Kruglyak and his colleagues tested yeast for their ability to withstand 17 different types of chemicals. Resistance to some chemicals is mainly controlled by one gene, while surviving other chemicals may require 20 or more genes, he and his colleagues reported April 15 in Nature. And while the researchers were able to find 14 regions of the genome that account for about 70 percent of the heritability of resistance to a chemical called 4-nitroquinoline, they could explain only about 10 percent of the heritability of resistance to some other types of chemicals, he says.

He is interested in exploring how interactions between genes may affect certain traits. Alone, a genetic variant may have a clear effect, but another genetic variant may cancel out or intensify the effect when it occurs within the same person.

A study of the skin condition psoriasis recently illustrated that point.

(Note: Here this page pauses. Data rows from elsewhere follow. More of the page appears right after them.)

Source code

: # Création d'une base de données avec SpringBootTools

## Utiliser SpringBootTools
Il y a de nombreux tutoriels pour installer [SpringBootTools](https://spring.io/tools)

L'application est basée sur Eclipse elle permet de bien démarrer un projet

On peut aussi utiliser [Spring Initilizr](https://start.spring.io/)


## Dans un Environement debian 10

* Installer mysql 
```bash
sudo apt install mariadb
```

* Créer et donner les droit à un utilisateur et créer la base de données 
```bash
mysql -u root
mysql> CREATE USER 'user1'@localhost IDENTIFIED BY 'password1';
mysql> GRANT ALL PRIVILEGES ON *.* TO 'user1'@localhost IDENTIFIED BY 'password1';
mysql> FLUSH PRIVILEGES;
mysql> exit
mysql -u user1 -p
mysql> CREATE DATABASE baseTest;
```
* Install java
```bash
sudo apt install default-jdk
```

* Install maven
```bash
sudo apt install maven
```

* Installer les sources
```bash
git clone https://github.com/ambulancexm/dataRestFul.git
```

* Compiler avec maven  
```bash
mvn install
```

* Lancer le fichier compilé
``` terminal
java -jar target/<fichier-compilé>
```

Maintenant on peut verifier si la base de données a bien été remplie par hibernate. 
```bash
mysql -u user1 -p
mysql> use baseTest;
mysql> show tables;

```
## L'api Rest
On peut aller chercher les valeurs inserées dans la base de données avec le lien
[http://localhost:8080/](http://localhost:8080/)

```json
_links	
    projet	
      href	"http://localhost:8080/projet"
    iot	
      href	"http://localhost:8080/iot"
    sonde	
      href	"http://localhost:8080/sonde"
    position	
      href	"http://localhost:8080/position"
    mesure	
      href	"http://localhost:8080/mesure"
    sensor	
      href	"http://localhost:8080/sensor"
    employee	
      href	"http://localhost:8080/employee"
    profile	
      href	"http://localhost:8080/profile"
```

A consortium of researchers reported in the November Nature Genetics that people who have a disease-associated variant of a gene called ERAP1 have a risk of developing psoriasis that is no greater than average as long as they also carry normal copies of an immune system gene called HLA-C. But a gene variant of HLA-C can work with the ERAP1 variantto dramatically increase psoriasis risk.

As scientists pursue possible hiding places for the missing heritability, many agree that the answer won’t lie under just one rock.

“The missing heritability implies that it is sitting in a box somewhere and it will be obvious when we find the answer,” Altshuler says. “There’s no simple answer because the genetics of these complex diseases is complicated.”

Each of the factors — additional common variants, rare variants, epigenetics, gene-gene interactions — may turn out to explain some of the missing heritability.

“I have no idea how it’s going to shake out when we’re sitting around in 100 years talking about heritability,” says Kruglyak. “Anybody who will give you a precise breakdown is guessing.”